BRIEF DESCRIPTION OF THE DRAWINGS FIG. 1 shows voltage waveforms applied to the liquid crystal light shutter array according to the present invention, FIGS. 2 and 4 show voltage waveforms applied to the liquid crystal, and FIGS. 3 and 5 show voltage waveforms applied to the liquid crystal light shutter array. It is a figure which shows the relationship between the light transmittance and elapsed time in each case. FIG. 6 is a schematic perspective view of a liquid crystal optical shutter array used in an embodiment of the present invention, and FIG. 7 is a cross-sectional view taken along line AA' shown in FIG. FIG. 8 is a diagram showing conventional driving waveforms, and FIG. 9 shows an example of applied voltage in the driving method of FIG. 8. FIG. 10 is a diagram showing a voltage waveform applied to the liquid crystal optical shutter array according to the present invention, and FIG. 11 is a diagram showing an example of the applied voltage in the driving method of FIG. 10.

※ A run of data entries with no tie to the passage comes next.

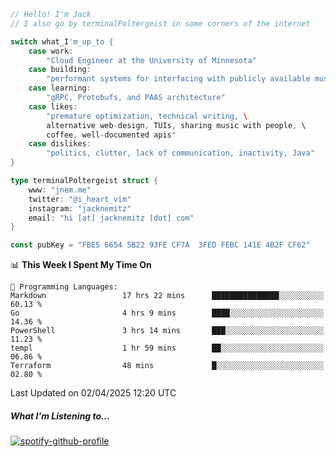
 ```go
// Hello! I'm Jack
// I also go by terminalPoltergeist in some corners of the internet

switch what_I'm_up_to {
    case work:
        "Cloud Engineer at the University of Minnesota"
    case building:
        "performant systems for interfacing with publicly available music datasets"
    case learning:
        "gRPC, Protobufs, and PAAS architecture"
    case likes:
        "premature optimization, technical writing, \
        alternative web-design, TUIs, sharing music with people, \
        coffee, well-documented apis"
    case dislikes:
        "politics, clutter, lack of communication, inactivity, Java"
}

type terminalPoltergeist struct {
    www: "jnem.me"
    twitter: "@i_heart_vim"
    instagram: "jacknemitz"
    email: "hi [at] jacknemitz [dot] com"
}

const pubKey = "FBE5 6654 5B22 93FE CF7A  3FED FEBC 141E 4B2F CF62"
```

<!--START_SECTION:waka-->
📊 **This Week I Spent My Time On** 

```text
💬 Programming Languages: 
Markdown                 17 hrs 22 mins      ███████████████░░░░░░░░░░   60.13 % 
Go                       4 hrs 9 mins        ████░░░░░░░░░░░░░░░░░░░░░   14.36 % 
PowerShell               3 hrs 14 mins       ███░░░░░░░░░░░░░░░░░░░░░░   11.23 % 
templ                    1 hr 59 mins        ██░░░░░░░░░░░░░░░░░░░░░░░   06.86 % 
Terraform                48 mins             █░░░░░░░░░░░░░░░░░░░░░░░░   02.80 % 
```


 Last Updated on 02/04/2025 12:20 UTC
<!--END_SECTION:waka-->

##### What I'm Listening to...

[![spotify-github-profile](https://jnem.me/listening-item?maxAge=2592000)](https://jnem.me/listening)
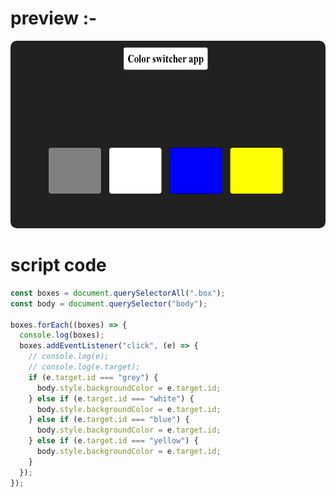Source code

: # preview :-

<img style="border-radius:10px" src="preview.png" height="300px" width="600px">

# script code

```javascript
const boxes = document.querySelectorAll(".box");
const body = document.querySelector("body");

boxes.forEach((boxes) => {
  console.log(boxes);
  boxes.addEventListener("click", (e) => {
    // console.log(e);
    // console.log(e.target);
    if (e.target.id === "grey") {
      body.style.backgroundColor = e.target.id;
    } else if (e.target.id === "white") {
      body.style.backgroundColor = e.target.id;
    } else if (e.target.id === "blue") {
      body.style.backgroundColor = e.target.id;
    } else if (e.target.id === "yellow") {
      body.style.backgroundColor = e.target.id;
    }
  });
});
```
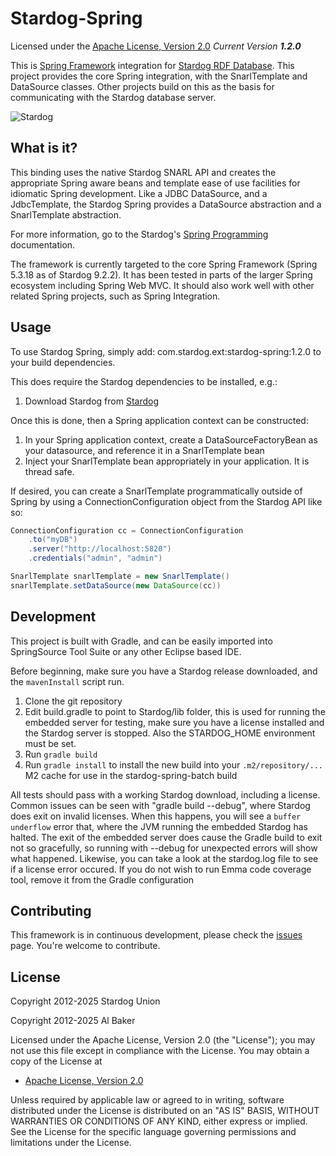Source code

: Stardog-Spring
==========

Licensed under the [Apache License, Version 2.0](http://www.apache.org/licenses/LICENSE-2.0)
_Current Version **1.2.0**_

This is [Spring Framework](http://springsource.org) integration for [Stardog RDF Database](http://stardog.com). This project
provides the core Spring integration, with the SnarlTemplate and DataSource classes.  Other projects build on this as the basis for
communicating with the Stardog database server.

![Stardog](http://stardog.com/img/stardog.png)

## What is it? ##

This binding uses the native Stardog SNARL API and creates the appropriate Spring aware beans and template ease of use facilities for idiomatic Spring development.  Like a JDBC DataSource, and a JdbcTemplate, the Stardog Spring provides a DataSource abstraction and a SnarlTemplate abstraction.


For more information, go to the Stardog's [Spring Programming](http://stardog.com/docs/spring/) documentation.

The framework is currently targeted to the core Spring Framework (Spring 5.3.18 as of Stardog 9.2.2).  It has been tested in parts of the larger Spring ecosystem including Spring Web MVC.  It should also work well with other related Spring projects, such as Spring Integration.

## Usage ##

To use Stardog Spring, simply add: com.stardog.ext:stardog-spring:1.2.0 to your build dependencies.

This does require the Stardog dependencies to be installed, e.g.:

1. Download Stardog from [Stardog](http://stardog.com)

Once this is done, then a Spring application context can be constructed:

1. In your Spring application context, create a DataSourceFactoryBean as your datasource, and reference it in a SnarlTemplate bean
2. Inject your SnarlTemplate bean appropriately in your application.  It is thread safe.

If desired, you can create a SnarlTemplate programmatically outside of Spring by using a ConnectionConfiguration object from the Stardog API like so:

```groovy
ConnectionConfiguration cc = ConnectionConfiguration
	.to("myDB")
    .server("http://localhost:5820")
	.credentials("admin", "admin")

SnarlTemplate snarlTemplate = new SnarlTemplate()
snarlTemplate.setDataSource(new DataSource(cc))
```


## Development ##

This project is built with Gradle, and can be easily imported into SpringSource Tool Suite or any other Eclipse based IDE.

Before beginning, make sure you have a Stardog release downloaded, and the `mavenInstall` script run. 

1. Clone the git repository
2. Edit build.gradle to point to Stardog/lib folder, this is used for running the embedded server for testing, make sure you have a license installed and the Stardog server is stopped.  Also the STARDOG_HOME environment must be set.
3. Run `gradle build`
4. Run `gradle install` to install the new build into your `.m2/repository/...` M2 cache for use in the stardog-spring-batch build

All tests should pass with a working Stardog download, including a license.  Common issues can be seen with "gradle build --debug", where Stardog does exit on invalid licenses.  When this happens, you will see a `buffer underflow` error that, where the JVM running the embedded Stardog has halted.  The exit of the embedded server does cause the Gradle build to exit not so gracefully, so running with --debug for unexpected errors will show what happened.  Likewise, you can take a look at the stardog.log file to see if a license error occured.  If you do not wish to run Emma code coverage tool, remove it from the Gradle configuration


## Contributing ##

This framework is in continuous development, please check the [issues](https://github.com/stardog-union/stardog-spring/issues) page. You're welcome to contribute.

## License

Copyright 2012-2025 Stardog Union

Copyright 2012-2025 Al Baker

Licensed under the Apache License, Version 2.0 (the "License");
you may not use this file except in compliance with the License.
You may obtain a copy of the License at

* [Apache License, Version 2.0](http://www.apache.org/licenses/LICENSE-2.0)

Unless required by applicable law or agreed to in writing, software
distributed under the License is distributed on an "AS IS" BASIS,
WITHOUT WARRANTIES OR CONDITIONS OF ANY KIND, either express or implied.
See the License for the specific language governing permissions and
limitations under the License.

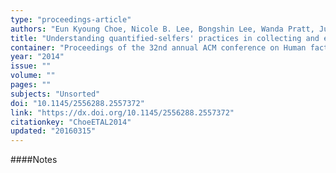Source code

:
 ```yaml
---
type: "proceedings-article"
authors: "Eun Kyoung Choe, Nicole B. Lee, Bongshin Lee, Wanda Pratt, Julie A. Kientz"
title: "Understanding quantified-selfers' practices in collecting and exploring personal data"
container: "Proceedings of the 32nd annual ACM conference on Human factors in computing systems - CHI '14"
year: "2014"
issue: ""
volume: ""
pages: ""
subjects: "Unsorted"
doi: "10.1145/2556288.2557372"
link: "https://dx.doi.org/10.1145/2556288.2557372"
citationkey: "ChoeETAL2014"
updated: "20160315"
---
```


####Notes
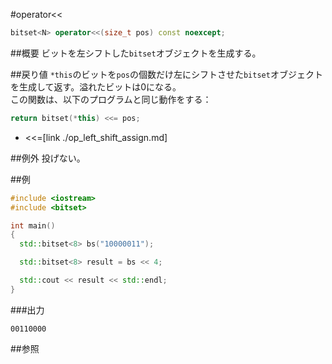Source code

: #operator<<
```cpp
bitset<N> operator<<(size_t pos) const noexcept;
```

##概要
ビットを左シフトした`bitset`オブジェクトを生成する。


##戻り値
`*this`のビットを`pos`の個数だけ左にシフトさせた`bitset`オブジェクトを生成して返す。溢れたビットは0になる。  
この関数は、以下のプログラムと同じ動作をする：

```cpp
return bitset(*this) <<= pos;
```
* <<=[link ./op_left_shift_assign.md]


##例外
投げない。


##例
```cpp
#include <iostream>
#include <bitset>

int main()
{
  std::bitset<8> bs("10000011");

  std::bitset<8> result = bs << 4;

  std::cout << result << std::endl;
}
```

###出力
```
00110000
```


##参照

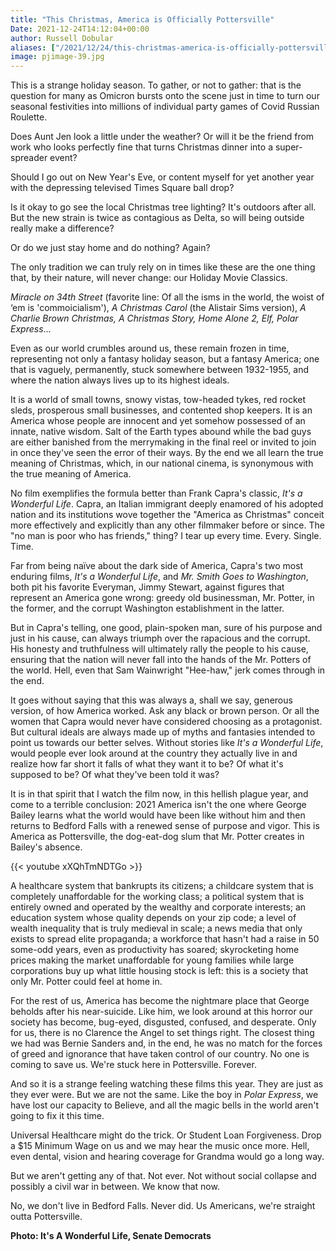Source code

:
 ```yaml
---
title: "This Christmas, America is Officially Pottersville"
Date: 2021-12-24T14:12:04+00:00
author: Russell Dobular
aliases: ["/2021/12/24/this-christmas-america-is-officially-pottersville"]
image: pjimage-39.jpg
---
```


This is a strange holiday season. To gather, or not to gather: that is the question for many as Omicron bursts onto the scene just in time to turn our seasonal festivities into millions of individual party games of Covid Russian Roulette. 

Does Aunt Jen look a little under the weather? Or will it be the friend from work who looks perfectly fine that turns Christmas dinner into a super-spreader event? 

Should I go out on New Year's Eve, or content myself for yet another year with the depressing televised Times Square ball drop? 

Is it okay to go see the local Christmas tree lighting? It's outdoors after all. But the new strain is twice as contagious as Delta, so will being outside really make a difference? 

Or do we just stay home and do nothing? Again?

The only tradition we can truly rely on in times like these are the one thing that, by their nature, will never change: our Holiday Movie Classics.

*Miracle on 34th Street* (favorite line: Of all the isms in the world, the woist of ‘em is 'commoicialism'), *A Christmas Carol* (the Alistair Sims version), *A Charlie Brown Christmas, A Christmas Story, Home Alone 2, Elf, Polar Express*...

Even as our world crumbles around us, these remain frozen in time, representing not only a fantasy holiday season, but a fantasy America; one that is vaguely, permanently, stuck somewhere between 1932-1955, and where the nation always lives up to its highest ideals. 

It is a world of small towns, snowy vistas, tow-headed tykes, red rocket sleds, prosperous small businesses, and contented shop keepers. It is an America whose people are innocent and yet somehow possessed of an innate, native wisdom. Salt of the Earth types abound while the bad guys are either banished from the merrymaking in the final reel or invited to join in once they've seen the error of their ways. By the end we all learn the true meaning of Christmas, which, in our national cinema, is synonymous with the true meaning of America. 

No film exemplifies the formula better than Frank Capra's classic, *It's a Wonderful Life*. Capra, an Italian immigrant deeply enamored of his adopted nation and its institutions wove together the "America as Christmas" conceit more effectively and explicitly than any other filmmaker before or since. The "no man is poor who has friends," thing? I tear up every time. Every. Single. Time.

Far from being naïve about the dark side of America, Capra's two most enduring films, *It's a Wonderful Life*, and *Mr. Smith Goes to Washington*, both pit his favorite Everyman, Jimmy Stewart, against figures that represent an America gone wrong: greedy old businessman, Mr. Potter, in the former, and the corrupt Washington establishment in the latter.

But in Capra's telling, one good, plain-spoken man, sure of his purpose and just in his cause, can always triumph over the rapacious and the corrupt. His honesty and truthfulness will ultimately rally the people to his cause, ensuring that the nation will never fall into the hands of the Mr. Potters of the world. Hell, even that Sam Wainwright "Hee-haw," jerk comes through in the end.

It goes without saying that this was always a, shall we say, generous version, of how America worked. Ask any black or brown person. Or all the women that Capra would never have considered choosing as a protagonist. But cultural ideals are always made up of myths and fantasies intended to point us towards our better selves. Without stories like *It's a Wonderful Life*, would people ever look around at the country they actually live in and realize how far short it falls of what they want it to be? Of what it's supposed to be? Of what they've been told it was?

It is in that spirit that I watch the film now, in this hellish plague year, and come to a terrible conclusion: 2021 America isn't the one where George Bailey learns what the world would have been like without him and then returns to Bedford Falls with a renewed sense of purpose and vigor. This is America as Pottersville, the dog-eat-dog slum that Mr. Potter creates in Bailey's absence.

{{< youtube xXQhTmNDTGo >}}

A healthcare system that bankrupts its citizens; a childcare system that is completely unaffordable for the working class; a political system that is entirely owned and operated by the wealthy and corporate interests; an education system whose quality depends on your zip code; a level of wealth inequality that is truly medieval in scale; a news media that only exists to spread elite propaganda; a workforce that hasn't had a raise in 50 some-odd years, even as productivity has soared; skyrocketing home prices making the market unaffordable for young families while large corporations buy up what little housing stock is left: this is a society that only Mr. Potter could feel at home in. 

For the rest of us, America has become the nightmare place that George beholds after his near-suicide. Like him, we look around at this horror our society has become, bug-eyed, disgusted, confused, and desperate. Only for us, there is no Clarence the Angel to set things right. The closest thing we had was Bernie Sanders and, in the end, he was no match for the forces of greed and ignorance that have taken control of our country. No one is coming to save us. We're stuck here in Pottersville. Forever. 

And so it is a strange feeling watching these films this year. They are just as they ever were. But we are not the same. Like the boy in *Polar Express*, we have lost our capacity to Believe, and all the magic bells in the world aren't going to fix it this time. 

Universal Healthcare might do the trick. Or Student Loan Forgiveness. Drop a $15 Minimum Wage on us and we may hear the music once more. Hell, even dental, vision and hearing coverage for Grandma would go a long way.

But we aren't getting any of that. Not ever. Not without social collapse and possibly a civil war in between. We know that now. 

No, we don't live in Bedford Falls. Never did. Us Americans, we're straight outta Pottersville.

**Photo: It's A Wonderful Life, Senate Democrats**
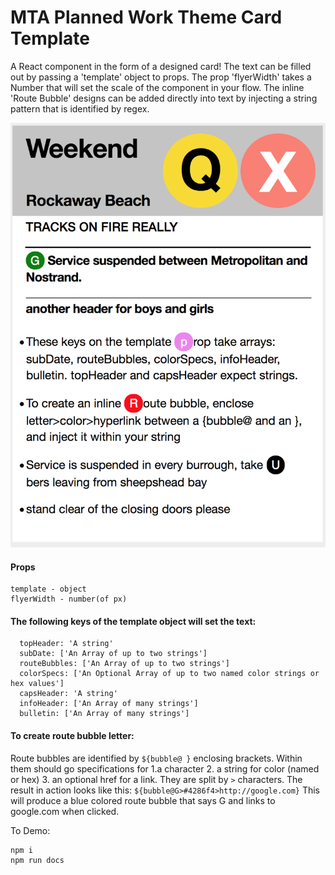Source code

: # MTA Planned Work Theme Card Template

A React component in the form of a designed card! The text can be filled out by passing a 'template' object to props. The prop 'flyerWidth' takes a Number that will set the scale of the component in your flow. The inline 'Route Bubble' designs can be added directly into text by injecting a string pattern that is identified by regex.

![alt text](MTACard.png)

#### Props
``` 
template - object
flyerWidth - number(of px)
```

#### The following keys of the template object will set the text:

```
  topHeader: 'A string'
  subDate: ['An Array of up to two strings'] 
  routeBubbles: ['An Array of up to two strings']
  colorSpecs: ['An Optional Array of up to two named color strings or hex values']
  capsHeader: 'A string'
  infoHeader: ['An Array of many strings']
  bulletin: ['An Array of many strings']

```

#### To create route bubble letter:
Route bubbles are identified by ```${bubble@ }``` enclosing brackets. Within them should go specifications for 1.a character 2. a string for color (named or hex) 3. an optional href for a link. They are split by ```>``` characters.
The result in action looks like this:
```${bubble@G>#4286f4>http://google.com}```
This will produce a blue colored route bubble that says G and links to google.com when clicked.


To Demo:

```
npm i
npm run docs
```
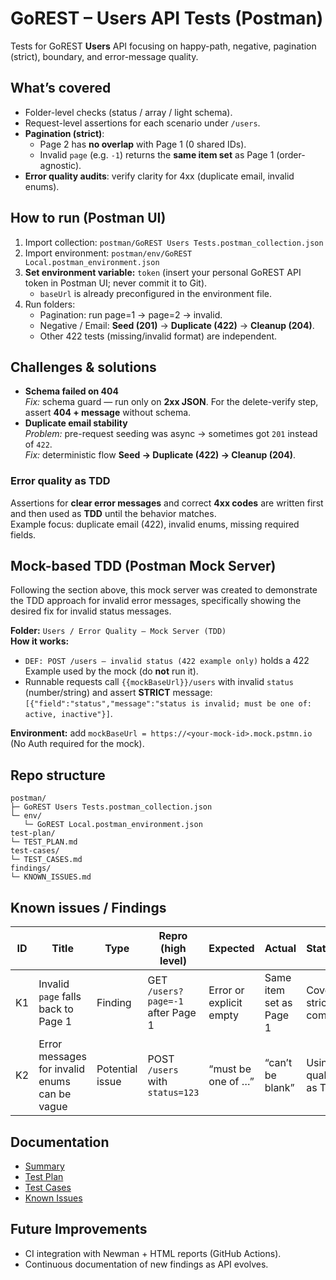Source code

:# GoREST – Users API Tests (Postman)

Tests for GoREST **Users** API focusing on happy-path, negative, pagination (strict), boundary, and error-message quality.

## What’s covered
- Folder-level checks (status / array / light schema).
- Request-level assertions for each scenario under `/users`.
- **Pagination (strict)**:
  - Page 2 has **no overlap** with Page 1 (0 shared IDs).
  - Invalid `page` (e.g. `-1`) returns the **same item set** as Page 1 (order-agnostic).
- **Error quality audits**: verify clarity for 4xx (duplicate email, invalid enums).

## How to run (Postman UI)
1. Import collection: `postman/GoREST Users Tests.postman_collection.json`
2. Import environment: `postman/env/GoREST Local.postman_environment.json`
3. **Set environment variable:** `token` (insert your personal GoREST API token in Postman UI; never commit it to Git).
   - `baseUrl` is already preconfigured in the environment file.
4. Run folders:
   - Pagination: run page=1 → page=2 → invalid.
   - Negative / Email: **Seed (201)** → **Duplicate (422)** → **Cleanup (204)**.
   - Other 422 tests (missing/invalid format) are independent.

## Challenges & solutions
- **Schema failed on 404**  
  *Fix:* schema guard — run only on **2xx JSON**. For the delete-verify step, assert **404 + message** without schema.
- **Duplicate email stability**  
  *Problem:* pre-request seeding was async → sometimes got `201` instead of `422`.  
  *Fix:* deterministic flow **Seed → Duplicate (422) → Cleanup (204)**.

### Error quality as TDD
Assertions for **clear error messages** and correct **4xx codes** are written first and then used as **TDD** until the behavior matches.  
Example focus: duplicate email (422), invalid enums, missing required fields.

## Mock-based TDD (Postman Mock Server)
Following the section above, this mock server was created to demonstrate the TDD approach for invalid error messages, specifically showing the desired fix for invalid status messages.

**Folder:** `Users / Error Quality – Mock Server (TDD)`  
**How it works:**
- `DEF: POST /users — invalid status (422 example only)` holds a 422 Example used by the mock (do **not** run it).
- Runnable requests call `{{mockBaseUrl}}/users` with invalid `status` (number/string) and assert **STRICT** message:
  `[{"field":"status","message":"status is invalid; must be one of: active, inactive"}]`.

**Environment:** add `mockBaseUrl = https://<your-mock-id>.mock.pstmn.io` (No Auth required for the mock).

## Repo structure
```
postman/
├─ GoREST Users Tests.postman_collection.json
└─ env/
   └─ GoREST Local.postman_environment.json
test-plan/
└─ TEST_PLAN.md
test-cases/
└─ TEST_CASES.md
findings/
└─ KNOWN_ISSUES.md
```

## Known issues / Findings
| ID  | Title                                | Type            | Repro (high level)                 | Expected               | Actual                 | Status/Notes                        |
|-----|--------------------------------------|-----------------|-----------------------------------|------------------------|------------------------|------------------------------------- |
| K1  | Invalid `page` falls back to Page 1  | Finding         | GET `/users?page=-1` after Page 1 | Error or explicit empty | Same item set as Page 1 | Covered by strict compare test      |
| K2  | Error messages for invalid enums can be vague | Potential issue | POST `/users` with `status=123` | “must be one of …”     | “can’t be blank”       | Using error-quality tests as TDD    |

## Documentation
- [Summary](SUMMARY.md)
- [Test Plan](test-plan/TEST_PLAN.md)
- [Test Cases](test-cases/TEST_CASES.md)
- [Known Issues](findings/KNOWN_ISSUES.md)

## Future Improvements
- CI integration with Newman + HTML reports (GitHub Actions).  
- Continuous documentation of new findings as API evolves.  

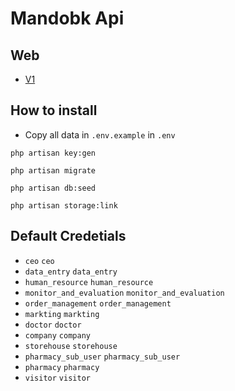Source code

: # Mandobk Api

## Web

- [V1](https://documenter.getpostman.com/view/19177587/2s8ZDbXLjr)

## How to install

- Copy all data in `.env.example` in `.env`

```console
php artisan key:gen
```

```console
php artisan migrate
```

```console
php artisan db:seed
```

```console
php artisan storage:link
```

## Default Credetials

- `ceo` `ceo`
- `data_entry` `data_entry`
- `human_resource` `human_resource`
- `monitor_and_evaluation` `monitor_and_evaluation`
- `order_management` `order_management`
- `markting` `markting`
- `doctor` `doctor`
- `company` `company`
- `storehouse` `storehouse`
- `pharmacy_sub_user` `pharmacy_sub_user`
- `pharmacy` `pharmacy`
- `visitor` `visitor`
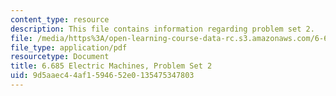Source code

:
 ```yaml
---
content_type: resource
description: This file contains information regarding problem set 2.
file: /media/https%3A/open-learning-course-data-rc.s3.amazonaws.com/6-685-electric-machines-fall-2013/9d5aaec44af1594652e0135475347803_MIT6_685F13_ps02.pdf
file_type: application/pdf
resourcetype: Document
title: 6.685 Electric Machines, Problem Set 2
uid: 9d5aaec4-4af1-5946-52e0-135475347803
---
```

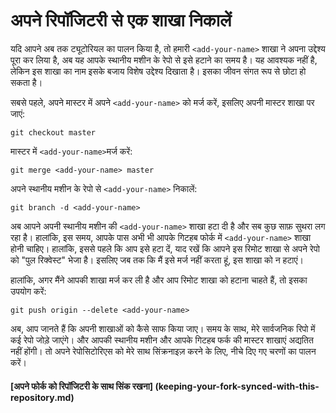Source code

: # अपने रिपॉजिटरी से एक शाखा निकालें

यदि आपने अब तक ट्यूटोरियल का पालन किया है, तो हमारी `<add-your-name>` शाखा ने अपना उद्देश्य पूरा कर लिया है, अब यह आपके स्थानीय मशीन के रेपो से इसे हटाने का समय है। यह आवश्यक नहीं है, लेकिन इस शाखा का नाम इसके बजाय विशेष उद्देश्य दिखाता है। इसका जीवन संगत रूप से छोटा हो सकता है।

सबसे पहले, अपने मास्टर में अपने `<add-your-name>` को मर्ज करें, इसलिए अपनी मास्टर शाखा पर जाएं:
```
git checkout master
```

मास्टर में `<add-your-name>`मर्ज करें:
```
git merge <add-your-name> master
```

अपने स्थानीय मशीन के रेपो से `<add-your-name>` निकालें:
```
git branch -d <add-your-name>
```

अब आपने अपनी स्थानीय मशीन की `<add-your-name>` शाखा हटा दी है और सब कुछ साफ़ सुथरा लग रहा है।
हालांकि, इस समय, आपके पास अभी भी आपके गिटहब फोर्क में `<add-your-name>` शाखा होनी चाहिए। हालांकि, इससे पहले कि आप इसे हटा दें, याद रखें कि आपने इस रिमोट शाखा से अपने रेपो को "पुल रिक्वेस्ट" भेजा है। इसलिए जब तक कि मैं इसे मर्ज नहीं करता हूं, इस शाखा को न हटाएं।

हालांकि, अगर मैंने आपकी शाखा मर्ज कर ली है और आप रिमोट शाखा को हटाना चाहते हैं, तो इसका उपयोग करें:
```
git push origin --delete <add-your-name>
```

अब, आप जानते हैं कि अपनी शाखाओं को कैसे साफ किया जाए।
समय के साथ, मेरे सार्वजनिक रिपो में कई रेपो जोड़े जाएंगे। और आपकी स्थानीय मशीन और आपके गिटहब फर्क की मास्टर शाखाएं अद्यतित नहीं होंगी। तो अपने रेपोसिटोरिएस को मेरे साथ सिंक्रनाइज़ करने के लिए, नीचे दिए गए चरणों का पालन करें।

#### [अपने फोर्क को रिपॉजिटरी के साथ सिंक रखना] (keeping-your-fork-synced-with-this-repository.md)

FIG. 12(a) is a voltage waveform diagram applied to the liquid crystal,
FIG. 4B is a diagram showing the optical response waveform. 13th
The figure shows the relationship between the change in light transmittance and the passage of time for the voltage waveform in FIG. 12 when the voltage waveforms in FIGS. 9 and 11 are applied to the liquid crystal. FIG. 14 is a diagram showing conventional drive waveforms.

Claims (1)

[Scope of Claims] A light source, a light shutter array, an imaging element, and a photoreceptor are provided, and the photoreceptor is exposed to light emitted from the light source and controlled by the light shutter array to write an image. In a time-division driving method of a ferroelectric liquid crystal optical shutter array used in an electrophotographic printing apparatus, the ferroelectric liquid crystal sandwiched between a scanning electrode and a selection electrode is exposed to at least the above-mentioned conditions during scanning. A first step of applying a voltage pulse to bring the first stable state to a first stable state, respectively, with a time width wider than the response time width of the ferroelectric liquid crystal, and then applying a voltage pulse to bring the first or second stable state to the ferroelectric liquid crystal. (b) during non-scanning, a third step of applying a voltage pulse with such a low voltage or narrow pulse width that the ferroelectric liquid crystal does not respond; A method for driving a liquid crystal optical shutter array, characterized in that the applied voltage is set to OV during the remaining time after subtracting the first and second steps or the third step from the address time required to write an image on the LCD.